DATA TO PROCESS:

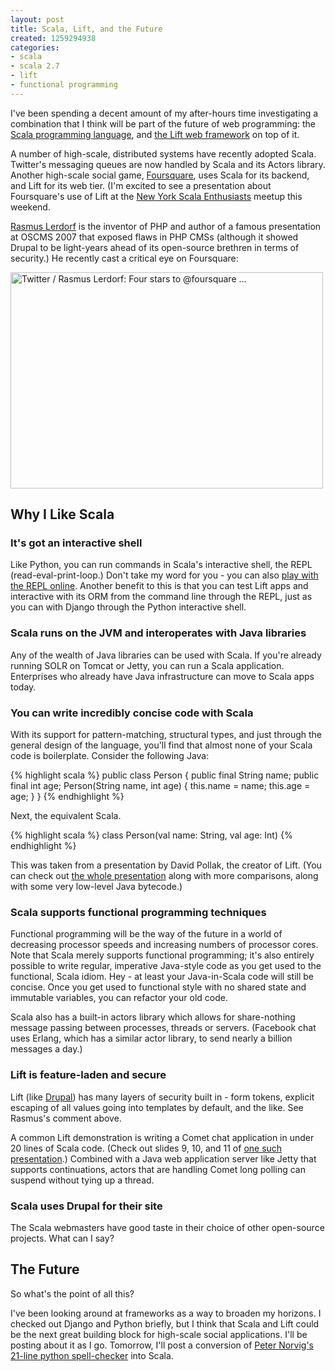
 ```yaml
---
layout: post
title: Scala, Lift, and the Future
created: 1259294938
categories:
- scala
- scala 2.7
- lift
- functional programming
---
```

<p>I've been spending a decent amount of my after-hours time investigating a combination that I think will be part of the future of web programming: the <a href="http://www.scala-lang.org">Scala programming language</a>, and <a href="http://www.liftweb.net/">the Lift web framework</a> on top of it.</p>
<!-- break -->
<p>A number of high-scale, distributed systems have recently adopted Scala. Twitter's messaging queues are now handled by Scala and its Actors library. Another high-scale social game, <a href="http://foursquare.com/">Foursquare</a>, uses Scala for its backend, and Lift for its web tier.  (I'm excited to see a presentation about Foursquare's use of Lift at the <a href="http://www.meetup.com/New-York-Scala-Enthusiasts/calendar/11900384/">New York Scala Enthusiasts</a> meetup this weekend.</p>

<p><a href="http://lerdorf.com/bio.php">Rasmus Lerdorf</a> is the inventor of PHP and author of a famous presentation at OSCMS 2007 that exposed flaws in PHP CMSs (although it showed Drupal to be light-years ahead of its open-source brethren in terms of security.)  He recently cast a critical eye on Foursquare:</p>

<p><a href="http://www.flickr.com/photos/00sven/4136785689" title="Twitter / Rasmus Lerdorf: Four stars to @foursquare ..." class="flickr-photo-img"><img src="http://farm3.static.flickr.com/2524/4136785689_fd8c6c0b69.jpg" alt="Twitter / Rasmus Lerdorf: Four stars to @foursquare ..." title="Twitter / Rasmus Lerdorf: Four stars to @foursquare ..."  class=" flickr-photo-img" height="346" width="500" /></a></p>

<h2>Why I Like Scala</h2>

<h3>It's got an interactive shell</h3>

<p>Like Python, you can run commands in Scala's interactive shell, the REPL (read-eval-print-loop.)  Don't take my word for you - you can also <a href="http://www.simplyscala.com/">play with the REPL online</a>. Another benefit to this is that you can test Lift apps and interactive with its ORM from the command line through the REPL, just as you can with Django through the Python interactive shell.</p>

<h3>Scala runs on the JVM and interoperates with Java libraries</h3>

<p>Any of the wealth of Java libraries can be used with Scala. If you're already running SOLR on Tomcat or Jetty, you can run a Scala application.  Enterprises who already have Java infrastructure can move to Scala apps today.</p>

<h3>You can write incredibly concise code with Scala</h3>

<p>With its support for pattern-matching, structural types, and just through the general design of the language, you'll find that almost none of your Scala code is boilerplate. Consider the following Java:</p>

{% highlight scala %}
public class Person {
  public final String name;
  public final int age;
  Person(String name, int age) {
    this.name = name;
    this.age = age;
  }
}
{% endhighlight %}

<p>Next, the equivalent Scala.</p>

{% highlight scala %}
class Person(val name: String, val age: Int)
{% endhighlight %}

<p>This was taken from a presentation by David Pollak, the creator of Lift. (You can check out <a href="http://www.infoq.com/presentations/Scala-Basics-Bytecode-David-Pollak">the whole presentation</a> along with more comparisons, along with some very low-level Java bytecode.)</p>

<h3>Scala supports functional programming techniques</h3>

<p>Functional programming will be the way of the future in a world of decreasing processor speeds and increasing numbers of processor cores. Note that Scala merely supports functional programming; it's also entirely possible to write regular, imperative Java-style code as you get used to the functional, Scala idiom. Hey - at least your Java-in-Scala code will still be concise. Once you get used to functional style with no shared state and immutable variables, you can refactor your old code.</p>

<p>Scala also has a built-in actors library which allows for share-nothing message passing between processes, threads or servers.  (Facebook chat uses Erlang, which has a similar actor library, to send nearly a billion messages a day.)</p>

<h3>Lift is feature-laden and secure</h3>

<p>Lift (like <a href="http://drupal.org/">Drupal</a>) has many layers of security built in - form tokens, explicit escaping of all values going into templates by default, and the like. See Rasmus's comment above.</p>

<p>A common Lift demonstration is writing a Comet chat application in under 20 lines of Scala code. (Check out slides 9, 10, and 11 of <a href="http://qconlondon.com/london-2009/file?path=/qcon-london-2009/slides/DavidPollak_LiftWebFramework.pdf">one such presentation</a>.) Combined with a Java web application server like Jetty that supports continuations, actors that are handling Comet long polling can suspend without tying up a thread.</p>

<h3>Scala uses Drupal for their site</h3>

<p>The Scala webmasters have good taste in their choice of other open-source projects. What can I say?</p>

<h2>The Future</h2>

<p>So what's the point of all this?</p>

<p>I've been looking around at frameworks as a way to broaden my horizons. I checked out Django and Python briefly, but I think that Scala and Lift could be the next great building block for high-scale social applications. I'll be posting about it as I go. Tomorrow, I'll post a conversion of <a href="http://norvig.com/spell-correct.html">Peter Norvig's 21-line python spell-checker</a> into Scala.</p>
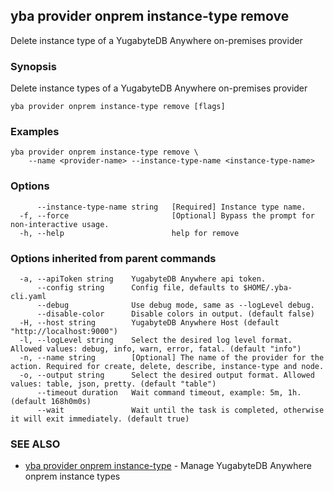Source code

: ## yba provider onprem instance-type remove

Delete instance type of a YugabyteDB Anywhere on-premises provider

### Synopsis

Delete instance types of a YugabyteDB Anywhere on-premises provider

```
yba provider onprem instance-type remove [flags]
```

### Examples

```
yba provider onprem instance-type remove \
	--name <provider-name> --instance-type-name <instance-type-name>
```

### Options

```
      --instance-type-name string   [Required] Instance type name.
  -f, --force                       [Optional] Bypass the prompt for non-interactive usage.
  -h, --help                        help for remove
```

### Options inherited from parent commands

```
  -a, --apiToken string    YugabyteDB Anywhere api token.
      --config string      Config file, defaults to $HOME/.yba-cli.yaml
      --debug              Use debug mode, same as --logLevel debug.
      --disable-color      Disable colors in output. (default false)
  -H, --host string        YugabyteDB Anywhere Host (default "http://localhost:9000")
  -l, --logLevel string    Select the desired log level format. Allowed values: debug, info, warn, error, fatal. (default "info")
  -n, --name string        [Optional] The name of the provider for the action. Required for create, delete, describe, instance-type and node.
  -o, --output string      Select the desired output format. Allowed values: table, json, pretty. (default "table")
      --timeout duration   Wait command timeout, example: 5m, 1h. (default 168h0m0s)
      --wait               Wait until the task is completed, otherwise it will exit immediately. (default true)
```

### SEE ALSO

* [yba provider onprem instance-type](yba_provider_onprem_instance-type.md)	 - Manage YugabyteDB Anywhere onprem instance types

ACTIVITY:
Scan the entries for the word "concise". Report each line that has it.

EXPECTED OUTPUT:
<h3>You can write incredibly concise code with Scala</h3>
<p>Functional programming will be the way of the future in a world of decreasing processor speeds and increasing numbers of processor cores. Note that Scala merely supports functional programming; it's also entirely possible to write regular, imperative Java-style code as you get used to the functional, Scala idiom. Hey - at least your Java-in-Scala code will still be concise. Once you get used to functional style with no shared state and immutable variables, you can refactor your old code.</p>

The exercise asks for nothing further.